Mas, de que maneira a multa é vista pelas empresas? Essa foi outra pergunta de Meir dando continuidade ao debate. Patricia Cansi, diretora de Serviço ao Cliente do Grupo Pão de Açúcar (GPA), diz que depende de cada organização . “Muitas vezes o valor da multa não vai mobilizar mudanças. Mas, sim, o ato fiscalizatório, que abre um espaço para o dialogo entre empresa e clientes”, avalia. Para Patrícia a “vitimização”, muitas vezes, impede o dialogo e a multa pode piorar ainda mais essa relação entre marca e consumidor.
Imagem arranhada
Analisando os efeitos da aplicação das multas nas organizações, a imagem de uma empresa pode ser severamente prejudicada, principalmente, nos dias atuais. Este ponto, levantado durante o debate, levou Kennedy Noronha, diretor de Relacionamento com Órgãos de Defesa do Consumidor da Oi, a afirmar que muitas vezes este é “o fim da linha para o diálogo”. “Por isso é importante o compromisso de parceria no entendimento de cada caso passível de multas. Lembramos que o valor de marca hoje pertence a empresas quem escutam seu consumidor e que tem um compromisso em dialogar com os órgãos de defesas do consumidor”, diz o executivo.
Kennedy complementa dizendo que ainda podem existir empresas que encaram a multa como parte do seu negócio, no entanto, isso já não se sustenta mais. “Hoje o mercado é muito competitivo e fiscaliza mais do que qualquer instituição. Se você não atender bem seu clientes, por exemplo, facilmente ele buscará outra marca”, diz.

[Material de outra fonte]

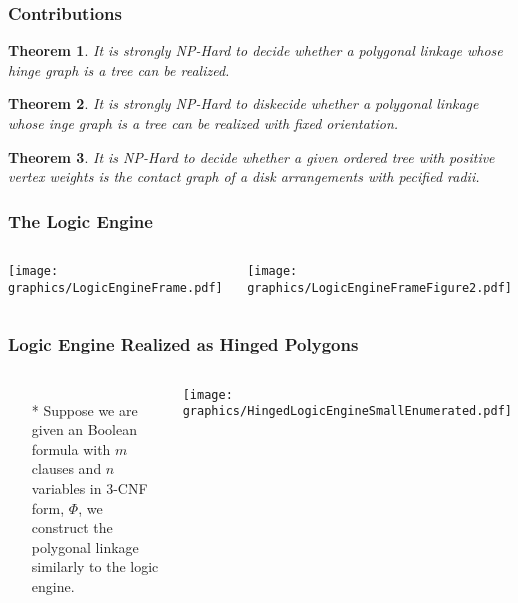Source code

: \documentclass{beamer}
\newtheorem{thm}{Theorem}
\begin{document}
\begin{frame}\frametitle{Contributions}
     \begin{thm}
     It is strongly NP-Hard to decide whether a polygonal linkage whose hinge graph is a \textit{tree} can be realized.
     \end{thm}

    \begin{thm}It is strongly NP-Hard to diskecide whether a polygonal linkage whose inge graph is a \textit{tree} can be realized with fixed orientation.\end{thm}
    \begin{thm}It is NP-Hard to decide whether a given ordered tree with positive vertex weights is the contact graph of a disk arrangements with pecified radii.\end{thm}
\end{frame}

\begin{frame} \frametitle{The Logic Engine}
    \begin{columns}[c]
        \begin{minipage}{\linewidth}
            \begin{center}
            \texttt{[image: graphics/LogicEngineFrame.pdf]}
            \end{center}
        \end{minipage}
        \begin{minipage}{\linewidth}
            \begin{center}
            \texttt{[image: graphics/LogicEngineFrameFigure2.pdf]}
            \end{center}
        \end{minipage}
    \end{columns}
\end{frame}

\begin{frame} \frametitle{Logic Engine Realized as Hinged Polygons}
    \begin{columns}[c]
        \begin{itemize}
            \item[*] Suppose we are given an Boolean formula with $m$ clauses and $n$ variables in 3-CNF form, $\Phi$, we construct the polygonal linkage similarly to the logic engine.
        \end{itemize}
        \begin{minipage}{\linewidth}
            \begin{center}
            \texttt{[image: graphics/HingedLogicEngineSmallEnumerated.pdf]}
            \end{center}
        \end{minipage}
    \end{columns}
\end{frame}
\end{document}
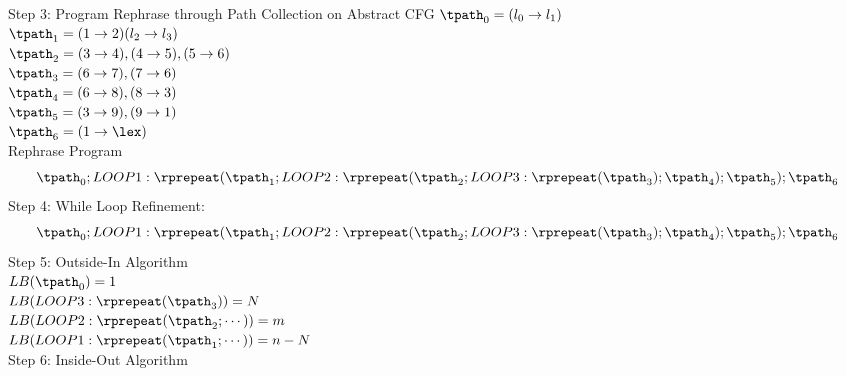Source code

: Step 3: Program Rephrase through Path Collection on Abstract CFG
$\tpath_0 = (l_0 \to l_1)$
\\
$\tpath_1 = (1 \to 2) (l_2 \to l_3)$
\\
$\tpath_2 = (3 \to 4), (4 \to 5), (5 \to 6)$
\\
$\tpath_3 = (6 \to 7), (7 \to 6)$
\\
$\tpath_4 = (6 \to 8), (8 \to 3)$
\\
$\tpath_5 = (3 \to 9), (9 \to 1)$
\\
$\tpath_6 = (1 \to \lex)$
\\
Rephrase Program
\[
\tpath_0 ; LOOP1: \rprepeat(\tpath_1; LOOP2: \rprepeat(\tpath_2; LOOP3 : \rprepeat(\tpath_3); \tpath_4); \tpath_5); \tpath_6
\]
Step 4: While Loop Refinement:
\[
\tpath_0 ; LOOP1: \rprepeat(\tpath_1; LOOP2: \rprepeat(\tpath_2; LOOP3 : \rprepeat(\tpath_3); \tpath_4); \tpath_5); \tpath_6
\]
Step 5: Outside-In Algorithm
\\
$LB(\tpath_0) = 1$
\\
$LB(LOOP3 : \rprepeat(\tpath_3)) = N $
\\
$LB(LOOP2: \rprepeat(\tpath_2; \cdots)) = m $
\\
$LB(LOOP1: \rprepeat(\tpath_1; \cdots)) = n - N $
\\
Step 6: Inside-Out Algorithm
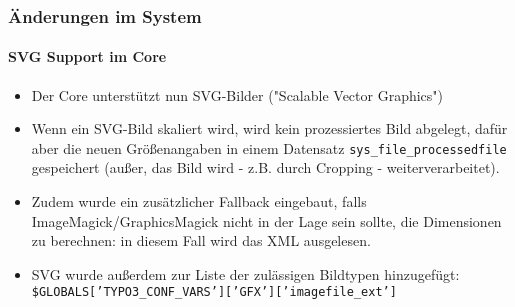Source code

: %
\begin{frame}[fragile]
	\frametitle{Änderungen im System}
	\framesubtitle{SVG Support im Core}

	\begin{itemize}
		\item Der Core unterstützt nun SVG-Bilder ("Scalable Vector Graphics")

		\item Wenn ein SVG-Bild skaliert wird, wird kein prozessiertes Bild abgelegt,
			dafür aber die neuen Größenangaben in einem Datensatz \texttt{sys\_file\_processedfile}
			gespeichert\newline
			\small(außer, das Bild wird - z.B. durch Cropping - weiterverarbeitet)\normalsize.

		\item Zudem wurde ein zusätzlicher Fallback eingebaut, falls ImageMagick/GraphicsMagick nicht
			in der Lage sein sollte, die Dimensionen zu berechnen: in diesem Fall wird das XML ausgelesen.

		\item SVG wurde außerdem zur Liste der zulässigen Bildtypen hinzugefügt:\newline
			\texttt{\$GLOBALS['TYPO3\_CONF\_VARS']['GFX']['imagefile\_ext']}

	\end{itemize}

\end{frame}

A evolução do modelo punitivo
Buscando a construção de uma análise macro da problemática da multa, Jacques Meir, lança um questionamento final para as novas formas que poderiam conduzir uma evolução desse modelo punitivo nas relações de consumo.
Para Oliveira Júnior, um posicionamento estratégico são compromissos como o próprio Simpósio, que impulsiona a transferência, a lealdade e o debate desses desafios. “Todos os órgãos de defesa do consumidor estão abertos ao diálogo. Temos que lembrar que eventos como este são fundamentais para esse compromisso e o cultivo de práticas edificantes”, frisou. No entanto Oliveira, fez um alerta para a construção de uma agenda efetiva. “Não podemos nos esquecer que estamos discutindo a questão da multa aplicadas em assuntos que fazem parte das relações de consumo dos últimos 30 anos. Precisamos entregar algo concreto para a sociedade. Este é o valor que devemos buscar através do diálogo entre os atores dessa problemática, a evolução”, pontua.
Kennedy, complementa que, além de lealdade e transparência, para garantir essa evolução, converter em benefícios algo visto como doloso também é um novo caminho. “Trazer benefícios para o consumidor hoje é decisório no mundo dos negócios. Está na hora de pensarmos em novos caminhos”, provoca.
Patricia Cansi reforçou a criação de agendas positivas para a análise dessas demandas.“Neste momento, a conscientização dos problemas e antecipação de questões passiveis de multa são tão importantes quanto estratégias para criar novos mecanismos”.
Lealdade, compromisso, diálogo e transparência, pilares para o crescimento sustentável dos negócios, frente ao direito de punir e sua indústria. Aspectos que denotam a importância do Simpósio Brasileiro de Defesa do Consumidor como ferramenta moderna e construtiva para as relações de consumo. Como ressaltou Jacques Meir ao final do debate, “em muitos casos não é a multa que cria melhorias, mas, educação e informação”.